銀行業界がもっとも注目する「北國」の改革

杖村修司|北國フィナンシャルホールディングス 代表取締役社長

以降、杖村の意識も取り巻く環境も変わっていく。当時の東京銀行や日本興業銀行への出向、香港支店開設に従事した国際部門、人事部門など、北國銀行の内外で「外からの視点」と交わった。そして経営企画部門で大きな変革をスタートさせる。

「CRMを入れたいという社の方針をプロジェクトに拡大してスタートさせました。当時、経営陣は単にシステムの導入くらいに考えていましたが、それだけでは何も変わらない。やるなら全社改革のレベルでやるべきだと。ただそのまま伝えると経営を否定することにもなるから、組織能力再構築プロジェクトみたいな言葉に変えて進めました」
 
うまいやり方だ。この時、30代。不満を父にぶつけた経験の浅いころとは違う。杖村のなかで熱く盛り上がる全社改革を実現可能なかたちに仕立てていった。杖村が推し進めたテクノロジーの導入は、その代表的な実績のひとつとして「金融機関初の勘定系システムのクラウド化」につながった。

改革の本当の手応えはここ5、6年だという杖村は、昨年の能登半島地震で気づきがあったという。

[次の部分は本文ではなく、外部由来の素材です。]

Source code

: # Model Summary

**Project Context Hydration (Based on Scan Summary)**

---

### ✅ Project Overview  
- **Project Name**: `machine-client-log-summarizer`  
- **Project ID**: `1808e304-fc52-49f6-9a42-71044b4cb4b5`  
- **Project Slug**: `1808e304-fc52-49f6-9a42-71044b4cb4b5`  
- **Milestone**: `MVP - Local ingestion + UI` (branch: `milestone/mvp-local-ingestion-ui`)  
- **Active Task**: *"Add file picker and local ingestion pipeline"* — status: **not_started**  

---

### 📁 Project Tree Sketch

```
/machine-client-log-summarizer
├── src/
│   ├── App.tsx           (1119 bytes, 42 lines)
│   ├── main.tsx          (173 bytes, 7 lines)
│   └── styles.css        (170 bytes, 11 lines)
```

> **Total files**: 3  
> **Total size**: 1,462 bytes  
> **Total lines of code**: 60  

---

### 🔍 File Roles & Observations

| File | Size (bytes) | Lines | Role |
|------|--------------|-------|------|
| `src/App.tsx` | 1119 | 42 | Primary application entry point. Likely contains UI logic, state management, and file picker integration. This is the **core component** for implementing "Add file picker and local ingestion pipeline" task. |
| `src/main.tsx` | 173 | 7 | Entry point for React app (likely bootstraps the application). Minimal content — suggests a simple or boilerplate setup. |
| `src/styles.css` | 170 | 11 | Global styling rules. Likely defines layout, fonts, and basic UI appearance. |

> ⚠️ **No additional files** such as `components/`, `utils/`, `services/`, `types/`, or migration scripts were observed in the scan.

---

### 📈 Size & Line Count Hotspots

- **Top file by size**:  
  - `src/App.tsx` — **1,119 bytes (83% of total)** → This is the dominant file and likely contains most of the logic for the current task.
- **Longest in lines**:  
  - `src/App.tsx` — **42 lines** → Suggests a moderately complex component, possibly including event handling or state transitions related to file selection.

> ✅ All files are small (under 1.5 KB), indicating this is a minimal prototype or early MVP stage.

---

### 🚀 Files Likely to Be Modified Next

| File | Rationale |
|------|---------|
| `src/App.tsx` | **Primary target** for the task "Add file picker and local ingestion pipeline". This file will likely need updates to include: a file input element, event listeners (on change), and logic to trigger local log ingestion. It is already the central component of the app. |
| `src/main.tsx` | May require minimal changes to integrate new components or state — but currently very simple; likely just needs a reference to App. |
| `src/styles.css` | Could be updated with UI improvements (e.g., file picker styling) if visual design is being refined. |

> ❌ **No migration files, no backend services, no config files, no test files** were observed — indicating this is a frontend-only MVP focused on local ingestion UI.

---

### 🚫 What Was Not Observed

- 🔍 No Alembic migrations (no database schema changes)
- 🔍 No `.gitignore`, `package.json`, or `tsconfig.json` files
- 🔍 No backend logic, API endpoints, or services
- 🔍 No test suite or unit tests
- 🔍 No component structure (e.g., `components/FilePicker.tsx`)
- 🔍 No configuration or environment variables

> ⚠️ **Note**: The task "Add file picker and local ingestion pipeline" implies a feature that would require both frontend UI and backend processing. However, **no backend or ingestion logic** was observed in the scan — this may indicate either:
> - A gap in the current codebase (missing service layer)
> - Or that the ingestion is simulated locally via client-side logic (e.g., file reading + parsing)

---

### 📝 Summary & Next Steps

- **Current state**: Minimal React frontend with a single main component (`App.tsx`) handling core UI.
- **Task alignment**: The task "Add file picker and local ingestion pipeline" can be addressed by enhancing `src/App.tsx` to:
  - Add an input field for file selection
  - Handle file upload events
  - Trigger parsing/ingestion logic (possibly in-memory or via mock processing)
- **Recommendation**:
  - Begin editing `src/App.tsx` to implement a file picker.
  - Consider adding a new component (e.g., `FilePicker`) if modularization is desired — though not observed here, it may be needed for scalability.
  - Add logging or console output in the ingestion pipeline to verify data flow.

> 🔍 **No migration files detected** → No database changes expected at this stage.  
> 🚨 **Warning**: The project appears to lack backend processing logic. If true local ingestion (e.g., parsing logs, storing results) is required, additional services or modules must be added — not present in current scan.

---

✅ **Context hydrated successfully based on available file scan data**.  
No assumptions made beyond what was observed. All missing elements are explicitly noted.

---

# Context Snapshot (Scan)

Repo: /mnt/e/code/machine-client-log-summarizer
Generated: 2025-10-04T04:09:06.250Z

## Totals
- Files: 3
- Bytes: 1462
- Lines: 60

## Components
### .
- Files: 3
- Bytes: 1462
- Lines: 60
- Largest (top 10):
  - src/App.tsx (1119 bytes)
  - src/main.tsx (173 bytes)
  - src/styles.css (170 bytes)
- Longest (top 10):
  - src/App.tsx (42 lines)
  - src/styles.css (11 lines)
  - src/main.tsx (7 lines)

「多くの被害に、弊社も300人態勢で対応した。あの経験は組織の足腰を試される機会になったし、昨年立ち上げた『地域未来創造』という官民・異業種が地域の発展を後押しする新会社の活動が一気に加速することにもなった。本当の危機感が改革への変化をうながすんだと教えられました」
 
杖村は震災から1年後の今年1月、持ち株会社の社名を変更すると発表した。親しまれてきた「北國」という名称そのものを取ってしまう大胆なものだ。

「私たちが何の強みで地域に貢献できるのか、銀行だけではないというブランディングが、今、必要なんです」

そして、現在、同社は25年ぶりの組織のアップデートをもくろむ。30代の杖村が起こした最初の改革の再現だ。

「ビジネスをより高みに上げるためにはやはり人のブラッシュアップ。人の集合体である組織もそれに合わせて能力を上げていく必要がある」

新しい北國FHDは、これからも地銀の常識を変えていくだろう。


つえむら・しゅうじ◎1985年慶應義塾大学商学部を卒業後、北國銀行入行。香港など海外勤務、人事部などを経て2000年に総合企画部に配属。社内改革に携わる。09年取締役。20年に頭取。21年北國フィナンシャルホールディングス社を兼務。